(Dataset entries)
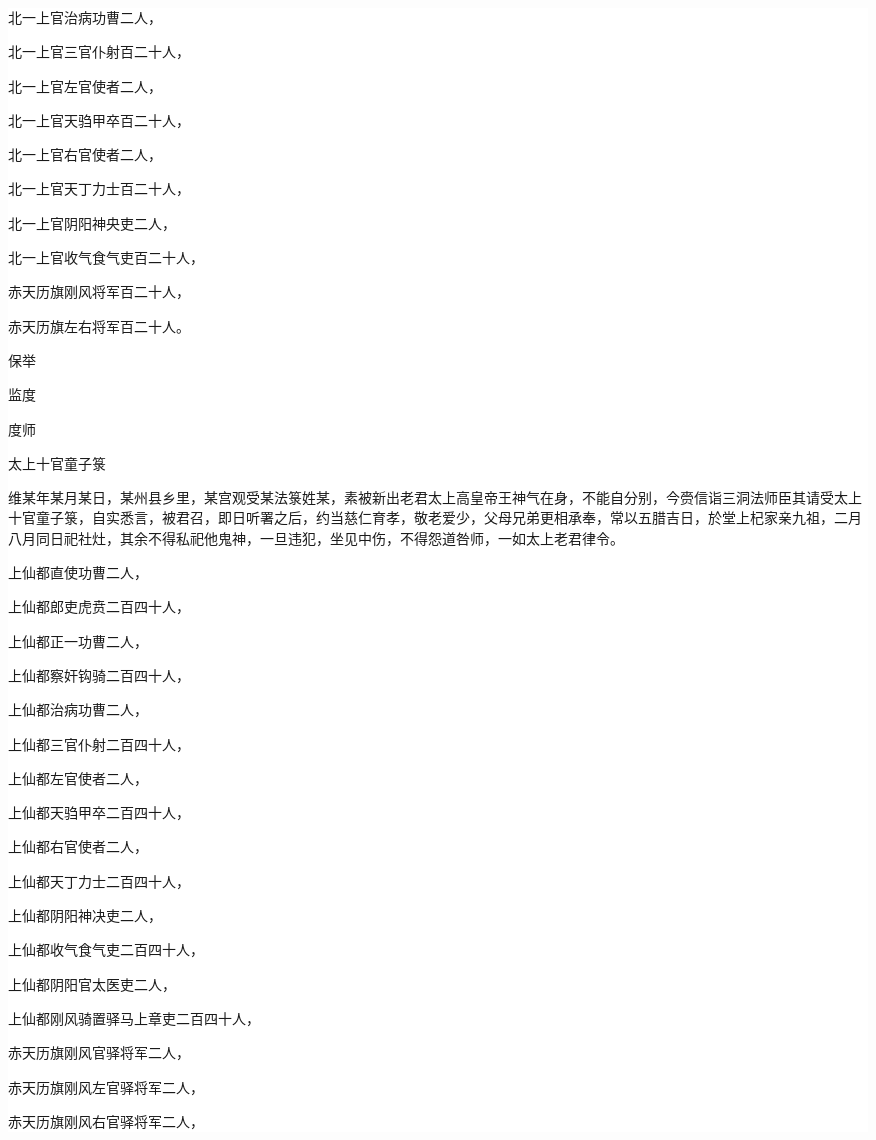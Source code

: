 北一上官治病功曹二人，  

北一上官三官仆射百二十人，  

北一上官左官使者二人，  

北一上官天驺甲卒百二十人，  

北一上官右官使者二人，  

北一上官天丁力士百二十人，  

北一上官阴阳神央吏二人，  

北一上官收气食气吏百二十人，  

赤天历旗刚风将军百二十人，  

赤天历旗左右将军百二十人。  

保举  

监度  

度师  

太上十官童子箓  

维某年某月某日，某州县乡里，某宫观受某法箓姓某，素被新出老君太上高皇帝王神气在身，不能自分别，今赍信诣三洞法师臣其请受太上十官童子箓，自实悉言，被君召，即日听署之后，约当慈仁育孝，敬老爱少，父母兄弟更相承奉，常以五腊吉日，於堂上杞家亲九祖，二月八月同日祀社灶，其余不得私祀他鬼神，一旦违犯，坐见中伤，不得怨道咎师，一如太上老君律令。  

上仙都直使功曹二人，  

上仙都郎吏虎贲二百四十人，  

上仙都正一功曹二人，  

上仙都察奸钩骑二百四十人，  

上仙都治病功曹二人，  

上仙都三官仆射二百四十人，  

上仙都左官使者二人，  

上仙都天驺甲卒二百四十人，  

上仙都右官使者二人，  

上仙都天丁力士二百四十人，  

上仙都阴阳神决吏二人，  

上仙都收气食气吏二百四十人，  

上仙都阴阳官太医吏二人，  

上仙都刚风骑置驿马上章吏二百四十人，  

赤天历旗刚风官驿将军二人，  

赤天历旗刚风左官驿将军二人，  

赤天历旗刚风右官驿将军二人，  
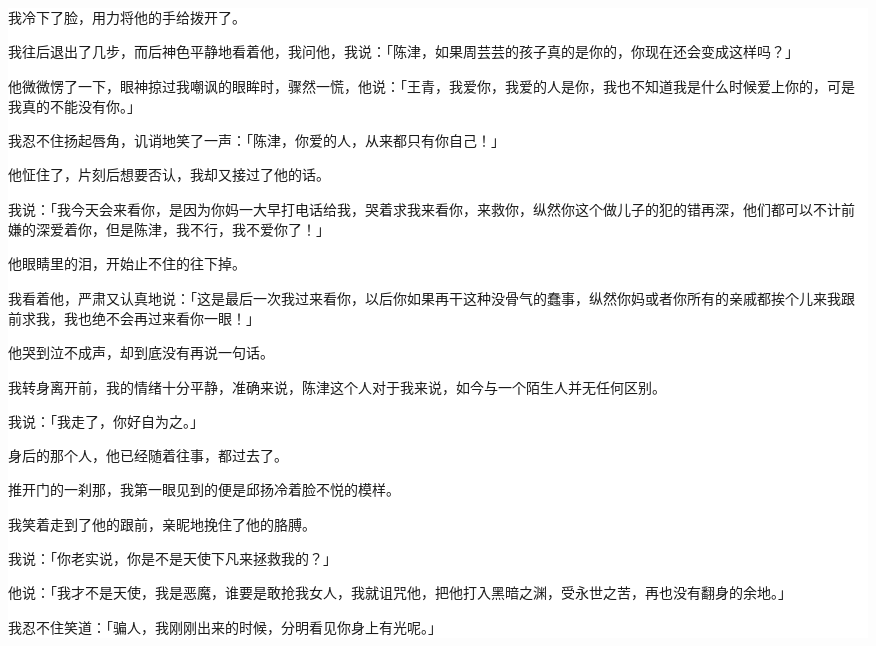 我冷下了脸，用力将他的手给拨开了。

我往后退出了几步，而后神色平静地看着他，我问他，我说：「陈津，如果周芸芸的孩子真的是你的，你现在还会变成这样吗？」

他微微愣了一下，眼神掠过我嘲讽的眼眸时，骤然一慌，他说：「王青，我爱你，我爱的人是你，我也不知道我是什么时候爱上你的，可是我真的不能没有你。」

我忍不住扬起唇角，讥诮地笑了一声：「陈津，你爱的人，从来都只有你自己！」

他怔住了，片刻后想要否认，我却又接过了他的话。

我说：「我今天会来看你，是因为你妈一大早打电话给我，哭着求我来看你，来救你，纵然你这个做儿子的犯的错再深，他们都可以不计前嫌的深爱着你，但是陈津，我不行，我不爱你了！」

他眼睛里的泪，开始止不住的往下掉。

我看着他，严肃又认真地说：「这是最后一次我过来看你，以后你如果再干这种没骨气的蠢事，纵然你妈或者你所有的亲戚都挨个儿来我跟前求我，我也绝不会再过来看你一眼！」

他哭到泣不成声，却到底没有再说一句话。

我转身离开前，我的情绪十分平静，准确来说，陈津这个人对于我来说，如今与一个陌生人并无任何区别。

我说：「我走了，你好自为之。」

身后的那个人，他已经随着往事，都过去了。

推开门的一刹那，我第一眼见到的便是邱扬冷着脸不悦的模样。

我笑着走到了他的跟前，亲昵地挽住了他的胳膊。

我说：「你老实说，你是不是天使下凡来拯救我的？」

他说：「我才不是天使，我是恶魔，谁要是敢抢我女人，我就诅咒他，把他打入黑暗之渊，受永世之苦，再也没有翻身的余地。」

我忍不住笑道：「骗人，我刚刚出来的时候，分明看见你身上有光呢。」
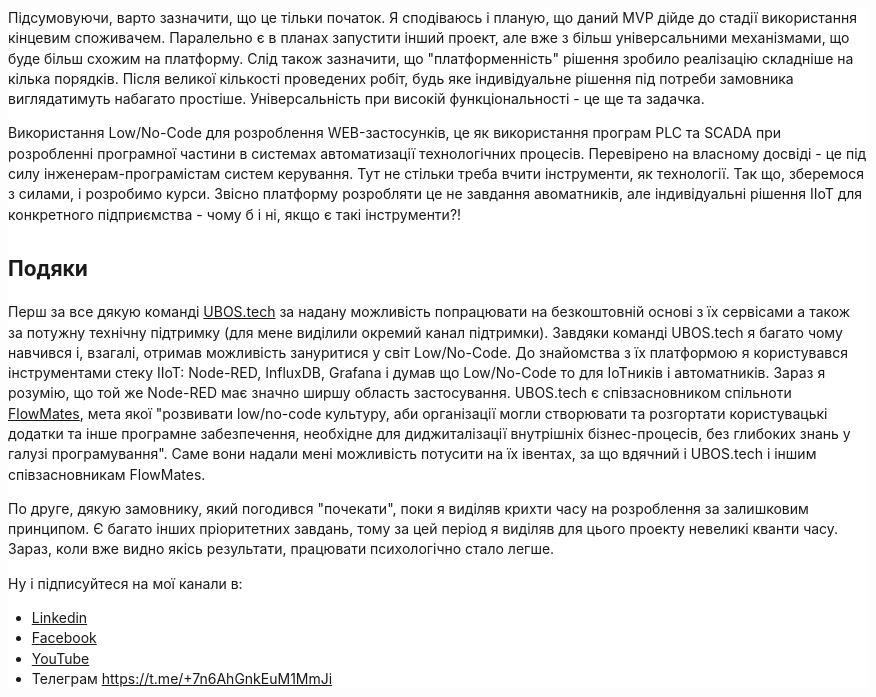 Підсумовуючи, варто зазначити, що це тільки початок. Я сподіваюсь і планую, що даний MVP дійде до стадії використання кінцевим споживачем. Паралельно є в планах запустити інший проект, але вже з більш універсальними механізмами, що буде більш схожим на платформу. Слід також зазначити, що "платформенність" рішення зробило реалізацію складніше на кілька порядків. Після великої кількості проведених робіт, будь яке індивідуальне рішення під потреби замовника виглядатимуть набагато простіше. Універсальність при високій функціональності - це ще та задачка.

Використання Low/No-Code для розроблення WEB-застосунків, це як використання програм PLC та SCADA при розробленні програмної частини в системах автоматизації технологічних процесів. Перевірено на власному досвіді - це під силу інженерам-програмістам систем керування. Тут не стільки треба вчити інструменти, як технології. Так що, зберемося з силами, і розробимо курси. Звісно платформу розробляти це не завдання авоматників, але індивідуальні рішення IIoT для конкретного підприємства - чому б і ні, якщо є такі інструменти?!  

## Подяки

Перш за все дякую команді  [UBOS.tech](https://ubos.tech/) за надану можливість попрацювати на безкоштовній основі з їх сервісами а також за потужну технічну підтримку (для мене виділили окремий канал підтримки). Завдяки команді UBOS.tech я багато чому навчився і, взагалі, отримав можливість зануритися у світ Low/No-Code. До знайомства з їх платформою я користувався інструментами стеку IIoT: Node-RED, InfluxDB, Grafana і думав що Low/No-Code то для IoTників і автоматників. Зараз я розумію, що той же Node-RED має значно ширшу область застосування. UBOS.tech є співзасновником спільноти [FlowMates](https://flowmates.org/), мета якої "розвивати low/no-code культуру, аби організації  могли створювати та розгортати користувацькі додатки та інше програмне  забезпечення, необхідне для диджиталізації внутрішніх бізнес-процесів,  без глибоких знань у галузі програмування". Саме вони надали мені можливість потусити на їх івентах, за що вдячний і  UBOS.tech і іншим співзасновникам FlowMates. 

По друге, дякую замовнику, який погодився "почекати", поки я виділяв крихти часу на розроблення за залишковим принципом. Є багато інших пріоритетних завдань, тому за цей період я виділяв для цього проекту невеликі кванти часу. Зараз, коли вже видно якісь результати, працювати психологічно стало легше. 



Ну і підписуйтеся на мої канали в:

- [Linkedin](https://www.linkedin.com/in/oleksandr-pupena-67aa0b33/)
- [Facebook](https://www.facebook.com/fieldbusbook)
- [YouTube](https://www.youtube.com/c/OleksandrPupena)
- Телеграм <https://t.me/+7n6AhGnkEuM1MmJi>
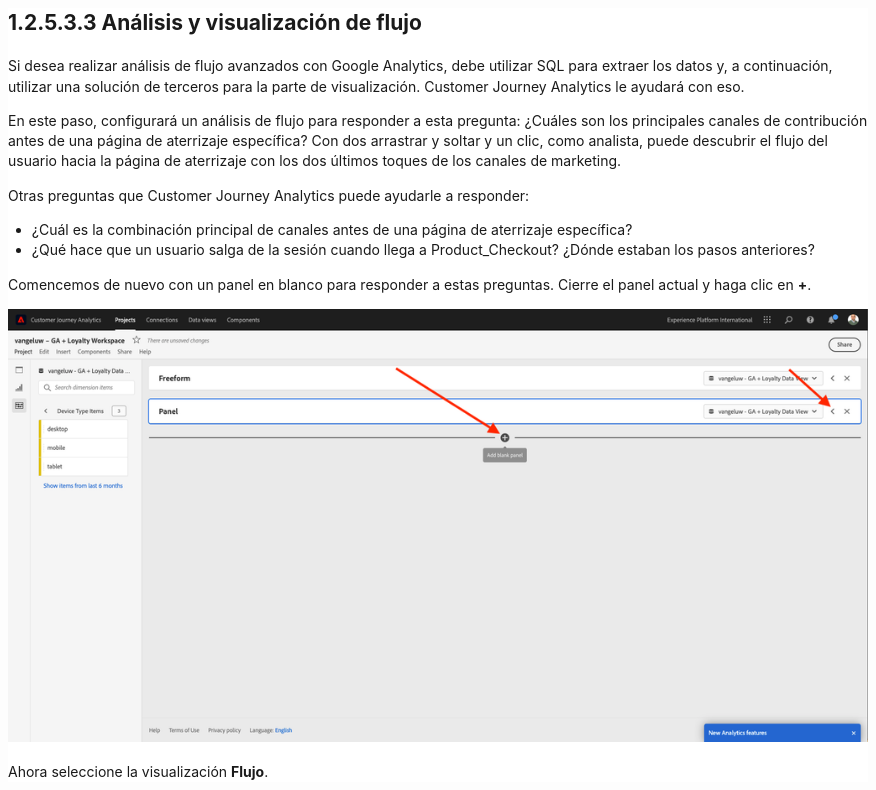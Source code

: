 ## 1.2.5.3.3 Análisis y visualización de flujo

Si desea realizar análisis de flujo avanzados con Google Analytics, debe utilizar SQL para extraer los datos y, a continuación, utilizar una solución de terceros para la parte de visualización. Customer Journey Analytics le ayudará con eso.

En este paso, configurará un análisis de flujo para responder a esta pregunta: ¿Cuáles son los principales canales de contribución antes de una página de aterrizaje específica?  Con dos arrastrar y soltar y un clic, como analista, puede descubrir el flujo del usuario hacia la página de aterrizaje con los dos últimos toques de los canales de marketing.

Otras preguntas que Customer Journey Analytics puede ayudarle a responder:

- ¿Cuál es la combinación principal de canales antes de una página de aterrizaje específica?
- ¿Qué hace que un usuario salga de la sesión cuando llega a Product_Checkout? ¿Dónde estaban los pasos anteriores?

Comencemos de nuevo con un panel en blanco para responder a estas preguntas. Cierre el panel actual y haga clic en **+**.

![demostración](./images/pro53.png)

Ahora seleccione la visualización **Flujo**.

→ **PROBLEM STATEMENT**
What you produce should repeat the data word for word while omitting all images.

→ **TASK ANSWER**
Source code

: 北一上官治病功曹二人，  

北一上官三官仆射百二十人，  

北一上官左官使者二人，  

北一上官天驺甲卒百二十人，  

北一上官右官使者二人，  

北一上官天丁力士百二十人，  

北一上官阴阳神央吏二人，  

北一上官收气食气吏百二十人，  

赤天历旗刚风将军百二十人，  

赤天历旗左右将军百二十人。  

保举  

监度  

度师  

太上十官童子箓  

维某年某月某日，某州县乡里，某宫观受某法箓姓某，素被新出老君太上高皇帝王神气在身，不能自分别，今赍信诣三洞法师臣其请受太上十官童子箓，自实悉言，被君召，即日听署之后，约当慈仁育孝，敬老爱少，父母兄弟更相承奉，常以五腊吉日，於堂上杞家亲九祖，二月八月同日祀社灶，其余不得私祀他鬼神，一旦违犯，坐见中伤，不得怨道咎师，一如太上老君律令。  

上仙都直使功曹二人，  

上仙都郎吏虎贲二百四十人，  

上仙都正一功曹二人，  

上仙都察奸钩骑二百四十人，  

上仙都治病功曹二人，  

上仙都三官仆射二百四十人，  

上仙都左官使者二人，  

上仙都天驺甲卒二百四十人，  

上仙都右官使者二人，  

上仙都天丁力士二百四十人，  

上仙都阴阳神决吏二人，  

上仙都收气食气吏二百四十人，  

上仙都阴阳官太医吏二人，  

上仙都刚风骑置驿马上章吏二百四十人，  

赤天历旗刚风官驿将军二人，  

赤天历旗刚风左官驿将军二人，  

赤天历旗刚风右官驿将军二人，  
 我冷下了脸，用力将他的手给拨开了。

我往后退出了几步，而后神色平静地看着他，我问他，我说：「陈津，如果周芸芸的孩子真的是你的，你现在还会变成这样吗？」

他微微愣了一下，眼神掠过我嘲讽的眼眸时，骤然一慌，他说：「王青，我爱你，我爱的人是你，我也不知道我是什么时候爱上你的，可是我真的不能没有你。」

我忍不住扬起唇角，讥诮地笑了一声：「陈津，你爱的人，从来都只有你自己！」

他怔住了，片刻后想要否认，我却又接过了他的话。

我说：「我今天会来看你，是因为你妈一大早打电话给我，哭着求我来看你，来救你，纵然你这个做儿子的犯的错再深，他们都可以不计前嫌的深爱着你，但是陈津，我不行，我不爱你了！」

他眼睛里的泪，开始止不住的往下掉。

我看着他，严肃又认真地说：「这是最后一次我过来看你，以后你如果再干这种没骨气的蠢事，纵然你妈或者你所有的亲戚都挨个儿来我跟前求我，我也绝不会再过来看你一眼！」

他哭到泣不成声，却到底没有再说一句话。

我转身离开前，我的情绪十分平静，准确来说，陈津这个人对于我来说，如今与一个陌生人并无任何区别。

我说：「我走了，你好自为之。」

身后的那个人，他已经随着往事，都过去了。

推开门的一刹那，我第一眼见到的便是邱扬冷着脸不悦的模样。

我笑着走到了他的跟前，亲昵地挽住了他的胳膊。

我说：「你老实说，你是不是天使下凡来拯救我的？」

他说：「我才不是天使，我是恶魔，谁要是敢抢我女人，我就诅咒他，把他打入黑暗之渊，受永世之苦，再也没有翻身的余地。」

我忍不住笑道：「骗人，我刚刚出来的时候，分明看见你身上有光呢。」
 Підсумовуючи, варто зазначити, що це тільки початок. Я сподіваюсь і планую, що даний MVP дійде до стадії використання кінцевим споживачем. Паралельно є в планах запустити інший проект, але вже з більш універсальними механізмами, що буде більш схожим на платформу. Слід також зазначити, що "платформенність" рішення зробило реалізацію складніше на кілька порядків. Після великої кількості проведених робіт, будь яке індивідуальне рішення під потреби замовника виглядатимуть набагато простіше. Універсальність при високій функціональності - це ще та задачка.

Використання Low/No-Code для розроблення WEB-застосунків, це як використання програм PLC та SCADA при розробленні програмної частини в системах автоматизації технологічних процесів. Перевірено на власному досвіді - це під силу інженерам-програмістам систем керування. Тут не стільки треба вчити інструменти, як технології. Так що, зберемося з силами, і розробимо курси. Звісно платформу розробляти це не завдання авоматників, але індивідуальні рішення IIoT для конкретного підприємства - чому б і ні, якщо є такі інструменти?!  

## Подяки

Перш за все дякую команді  [UBOS.tech](https://ubos.tech/) за надану можливість попрацювати на безкоштовній основі з їх сервісами а також за потужну технічну підтримку (для мене виділили окремий канал підтримки). Завдяки команді UBOS.tech я багато чому навчився і, взагалі, отримав можливість зануритися у світ Low/No-Code. До знайомства з їх платформою я користувався інструментами стеку IIoT: Node-RED, InfluxDB, Grafana і думав що Low/No-Code то для IoTників і автоматників. Зараз я розумію, що той же Node-RED має значно ширшу область застосування. UBOS.tech є співзасновником спільноти [FlowMates](https://flowmates.org/), мета якої "розвивати low/no-code культуру, аби організації  могли створювати та розгортати користувацькі додатки та інше програмне  забезпечення, необхідне для диджиталізації внутрішніх бізнес-процесів,  без глибоких знань у галузі програмування". Саме вони надали мені можливість потусити на їх івентах, за що вдячний і  UBOS.tech і іншим співзасновникам FlowMates. 

По друге, дякую замовнику, який погодився "почекати", поки я виділяв крихти часу на розроблення за залишковим принципом. Є багато інших пріоритетних завдань, тому за цей період я виділяв для цього проекту невеликі кванти часу. Зараз, коли вже видно якісь результати, працювати психологічно стало легше. 



Ну і підписуйтеся на мої канали в:

- [Linkedin](https://www.linkedin.com/in/oleksandr-pupena-67aa0b33/)
- [Facebook](https://www.facebook.com/fieldbusbook)
- [YouTube](https://www.youtube.com/c/OleksandrPupena)
- Телеграм <https://t.me/+7n6AhGnkEuM1MmJi>
Source code

: ## 1.2.5.3.3 Análisis y visualización de flujo

Si desea realizar análisis de flujo avanzados con Google Analytics, debe utilizar SQL para extraer los datos y, a continuación, utilizar una solución de terceros para la parte de visualización. Customer Journey Analytics le ayudará con eso.

En este paso, configurará un análisis de flujo para responder a esta pregunta: ¿Cuáles son los principales canales de contribución antes de una página de aterrizaje específica?  Con dos arrastrar y soltar y un clic, como analista, puede descubrir el flujo del usuario hacia la página de aterrizaje con los dos últimos toques de los canales de marketing.

Otras preguntas que Customer Journey Analytics puede ayudarle a responder:

- ¿Cuál es la combinación principal de canales antes de una página de aterrizaje específica?
- ¿Qué hace que un usuario salga de la sesión cuando llega a Product_Checkout? ¿Dónde estaban los pasos anteriores?

Comencemos de nuevo con un panel en blanco para responder a estas preguntas. Cierre el panel actual y haga clic en **+**.

![demostración](./images/pro53.png)

Ahora seleccione la visualización **Flujo**.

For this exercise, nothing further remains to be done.